At the 4-week postoperative follow-up, 5 mL of fasting peripheral venous blood was collected from the patients. The Trizol reagent (Thermo Fisher, USA) was then utilised for the extraction of total RNA from serum. Subsequently, cDNA was extracted using a reverse transcription kit (Takara, Dalian, China) was utilised to extract cDNA from the serum. The cDNA was then subjected to PCR, with U6 serving as an endogenous reference for miR-654-3p, and ALP, OCN, Runx2 mRNA according to the instructions of the KAPA SYBR Rapid One-Step Kit (Roche, Switzerland). Results were normalized using the 2−ΔΔCT method.

Cell culture and transfected

The selection of MC3T3-E1 cells were selected for culture and osteogenic differentiation induction (OI) is a pivotal step in this study. The cells were cultivated in MEM-α medium containing nucleosides and GlutaMAX additive. The medium contained 10% FBS (Gibco, USA) and was incubated at 37 ℃ with a CO2 concentration of 5%.
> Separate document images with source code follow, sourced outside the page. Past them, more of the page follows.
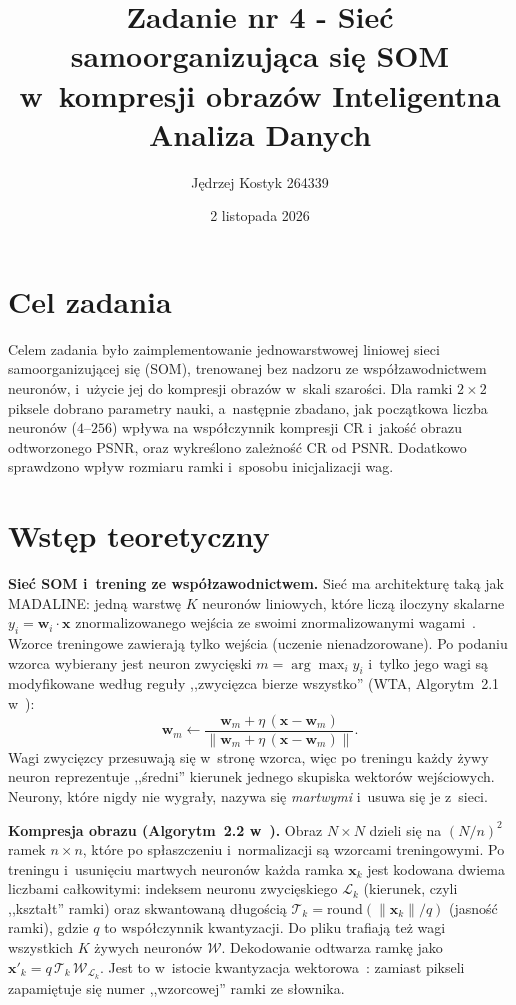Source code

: \documentclass[12pt]{article}
\title{{\bf Zadanie nr 4 - Sieć samoorganizująca się SOM w~kompresji obrazów}\linebreak
Inteligentna Analiza Danych}
\author{Jędrzej Kostyk 264339}
\date{2 listopada 2026}
\begin{document}
\clearpage\maketitle
\thispagestyle{empty}
\newpage
\setcounter{page}{1}
\section{Cel zadania}

Celem zadania było zaimplementowanie jednowarstwowej liniowej sieci samoorganizującej się (SOM),
trenowanej bez nadzoru ze współzawodnictwem neuronów, i~użycie jej do kompresji obrazów
w~skali szarości. Dla ramki $2\times2$ piksele dobrano parametry nauki, a~następnie zbadano,
jak początkowa liczba neuronów ($4$--$256$) wpływa na współczynnik kompresji CR i~jakość obrazu
odtworzonego PSNR, oraz wykreślono zależność CR od PSNR. Dodatkowo sprawdzono wpływ rozmiaru
ramki i~sposobu inicjalizacji wag.

\section{Wstęp teoretyczny}

\textbf{Sieć SOM i~trening ze współzawodnictwem.} Sieć ma architekturę taką jak MADALINE: jedną
warstwę $K$ neuronów liniowych, które liczą iloczyny skalarne $y_i=\mathbf{w}_i\cdot\mathbf{x}$
znormalizowanego wejścia ze swoimi znormalizowanymi wagami~\cite{wyklad3,kohonen1990}. Wzorce
treningowe zawierają tylko wejścia (uczenie nienadzorowane). Po podaniu wzorca wybierany jest
neuron zwycięski $m=\arg\max_i y_i$ i~tylko jego wagi są modyfikowane według reguły
,,zwycięzca bierze wszystko'' (WTA, Algorytm~2.1 w~\cite{wyklad3}):
\begin{equation}
 \mathbf{w}_m \leftarrow \frac{\mathbf{w}_m+\eta\,(\mathbf{x}-\mathbf{w}_m)}{\|\mathbf{w}_m+\eta\,(\mathbf{x}-\mathbf{w}_m)\|} .
 \label{eq_som}
\end{equation}
Wagi zwycięzcy przesuwają się w~stronę wzorca, więc po treningu każdy żywy neuron reprezentuje
,,średni'' kierunek jednego skupiska wektorów wejściowych. Neurony, które nigdy nie wygrały,
nazywa się \emph{martwymi} i~usuwa się je z~sieci.

\textbf{Kompresja obrazu (Algorytm~2.2 w~\cite{wyklad3}).} Obraz $N\times N$ dzieli się na
$(N/n)^2$ ramek $n\times n$, które po spłaszczeniu i~normalizacji są wzorcami treningowymi.
Po treningu i~usunięciu martwych neuronów każda ramka $\mathbf{x}_k$ jest kodowana dwiema liczbami
całkowitymi: indeksem neuronu zwycięskiego $\mathcal{L}_k$ (kierunek, czyli ,,kształt'' ramki) oraz
skwantowaną długością $\mathcal{T}_k=\mathrm{round}(\|\mathbf{x}_k\|/q)$ (jasność ramki), gdzie $q$ to
współczynnik kwantyzacji. Do pliku trafiają też wagi wszystkich $K$ żywych neuronów $\mathcal{W}$.
Dekodowanie odtwarza ramkę jako $\mathbf{x}'_k=q\,\mathcal{T}_k\,\mathcal{W}_{\mathcal{L}_k}$. Jest to
w~istocie kwantyzacja wektorowa~\cite{gray1984}: zamiast pikseli zapamiętuje się numer ,,wzorcowej''
ramki ze słownika.
\end{document}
The miR-654-3p inhibitor and empty vector oligonucleotides (miR-NC), as well as blank small interfering RNA (EMP1-NC) and si-EMPI were purchased from RiboBio (Guangzhou, China). The transfection of cells into differentiated cells was conducted in strict accordance with the stipulated protocol of the Lipofectamine 3000 kit (Invitrogen, USA).

Cell viability assay

A volume of 200 µL of cell suspension was inoculated into 96-well plates with three composite wells per group. The cells were then subjected to a culture period of 24 h, 48 h, and 72 h, respectively. Then, cells were incubated for 1 h with 10 µL of CCK-8 solution. The cells were removed and shaken for 10 s on an enzyme marker in order to measure OD 450 nm.

Cell apoptosis assay

Subsequent to the differentiation and transfection of MC3T3-E1 cells, the cells were harvested and washed thrice with Phosphate Buffered Saline (PBS). Subsequently, 100 µL of binding buffer was then added. Annexin V-fuorescein isothiocyanate and 5 µL PI were added to the cells and incubated for 15 min in the dark. The suspension was transferred to a flow-through tube under conditions that avoided light, and the apoptosis rate was measured by flow cytometry. The mRNA expression of Bax, Bcl-2, and Caspase-3 was detected by RT-qPCR.

Western blotting assay

The treated cells were incubated in lysis buffer and centrifuged (12,000 rpm) after 5 min to collect the lysis buffer. Protein content was assessed using a bicinchoninic acid (BCA) kit (Beyotime, P0010). Thirty µg of protein was up-sampled per lane and the protein was subsequently separated by 10% SDS-PAGE. It was then electrotransferred onto a PVDF membrane (Millipore). After blocking with 5% skimmed milk for 2 h, the membrane was incubated overnight. The EMP1 antibody was diluted with the blocking solution. The PVDF membrane was immersed in the anti-incubation solution and incubated at 4 ℃ overnight. Treat PVDF membrane with HRP-conjugated secondary antibody for 2 h at room temperature. Membranes were detected using the BeyoECL Plus Kit (Beyotime, P0018).

Bioinformatics analysis

miRDB, Targetscan and miRWalk databases were used to predict miR-654-3p downstream target genes (screening condition: absolute value of Total context + + score ≥ 0.4).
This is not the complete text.